The sun can't set on a FE where the sun is above the plane of the earth at all times.
Do you have evidence to back up this outright lie?
Yes. The evidence is that if the sun is a few thousand miles above a flat earth then you would have a clear line of sight to it at all time.
A statement made by some random contributor to this forum does not constitute evidence.
You should be able to model it on scale to back up your claim.
What would stop you seeing it?
Lots of things...distance for one, physical aspects of the aether for two, occluding objects for three...I could go on.
It would also change significantly in angular size, angular speed and luminosity throughout the day as your distance to it varies. None of that happens.
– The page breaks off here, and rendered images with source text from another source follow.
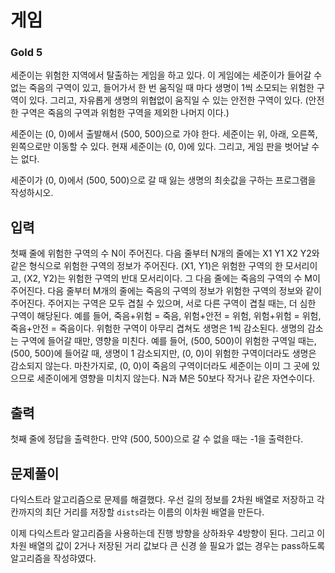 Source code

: # 게임

### Gold 5

세준이는 위험한 지역에서 탈출하는 게임을 하고 있다. 이 게임에는 세준이가 들어갈 수 없는 죽음의 구역이 있고, 들어가서 한 번 움직일 때 마다 생명이 1씩 소모되는 위험한 구역이 있다. 그리고, 자유롭게 생명의 위협없이 움직일 수 있는 안전한 구역이 있다. (안전한 구역은 죽음의 구역과 위험한 구역을 제외한 나머지 이다.)

세준이는 (0, 0)에서 출발해서 (500, 500)으로 가야 한다. 세준이는 위, 아래, 오른쪽, 왼쪽으로만 이동할 수 있다. 현재 세준이는 (0, 0)에 있다. 그리고, 게임 판을 벗어날 수는 없다.

세준이가 (0, 0)에서 (500, 500)으로 갈 때 잃는 생명의 최솟값을 구하는 프로그램을 작성하시오.

## 입력
첫째 줄에 위험한 구역의 수 N이 주어진다. 다음 줄부터 N개의 줄에는 X1 Y1 X2 Y2와 같은 형식으로 위험한 구역의 정보가 주어진다. (X1, Y1)은 위험한 구역의 한 모서리이고, (X2, Y2)는 위험한 구역의 반대 모서리이다. 그 다음 줄에는 죽음의 구역의 수 M이 주어진다. 다음 줄부터 M개의 줄에는 죽음의 구역의 정보가 위험한 구역의 정보와 같이 주어진다. 주어지는 구역은 모두 겹칠 수 있으며, 서로 다른 구역이 겹칠 때는, 더 심한 구역이 해당된다. 예를 들어, 죽음+위험 = 죽음, 위험+안전 = 위험, 위험+위험 = 위험, 죽음+안전 = 죽음이다. 위험한 구역이 아무리 겹쳐도 생명은 1씩 감소된다. 생명의 감소는 구역에 들어갈 때만, 영향을 미친다. 예를 들어, (500, 500)이 위험한 구역일 때는, (500, 500)에 들어갈 때, 생명이 1 감소되지만, (0, 0)이 위험한 구역이더라도 생명은 감소되지 않는다. 마찬가지로, (0, 0)이 죽음의 구역이더라도 세준이는 이미 그 곳에 있으므로 세준이에게 영향을 미치지 않는다. N과 M은 50보다 작거나 같은 자연수이다.

## 출력
첫째 줄에 정답을 출력한다. 만약 (500, 500)으로 갈 수 없을 때는 -1을 출력한다.

## 문제풀이
다익스트라 알고리즘으로 문제를 해결했다. 우선 길의 정보를 2차원 배열로 저장하고 각 칸까지의 최단 거리를 저장할 `dists`라는 이름의 이차원 배열을 만든다.

이제 다익스트라 알고리즘을 사용하는데 진행 방향을 상하좌우 4방향이 된다. 그리고 이차원 배열의 값이 2거나 저장된 거리 값보다 큰 신경 쓸 필요가 없는 경우는 pass하도록 알고리즘을 작성햐였다.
Just another baseless statement based on your inability to envision alternate and, certainly possible, modes of operation.
All that is in the context of the mainstream physics. You may have other mechanisms to explain this - EA, some magnification effect and I'm not sure about the luminosity one - the sun does admittedly change at sunset, but not during most of the day as it surely would if the sun was at a significantly different distance.
As I said, EA is a reasonable explanation. It's better than "perspective" which makes no sense at all. But it is at best a hypothesis, not a well formed theory.
"Mainstream physics"...joyfully uttered by most typical RE-zealots who visit this forum, as if they have any sort of grasp as to meaning.
You, of all contributors here, have the least amount of standing (based on the evidence of your posting history), to even include such a term in any of your posts.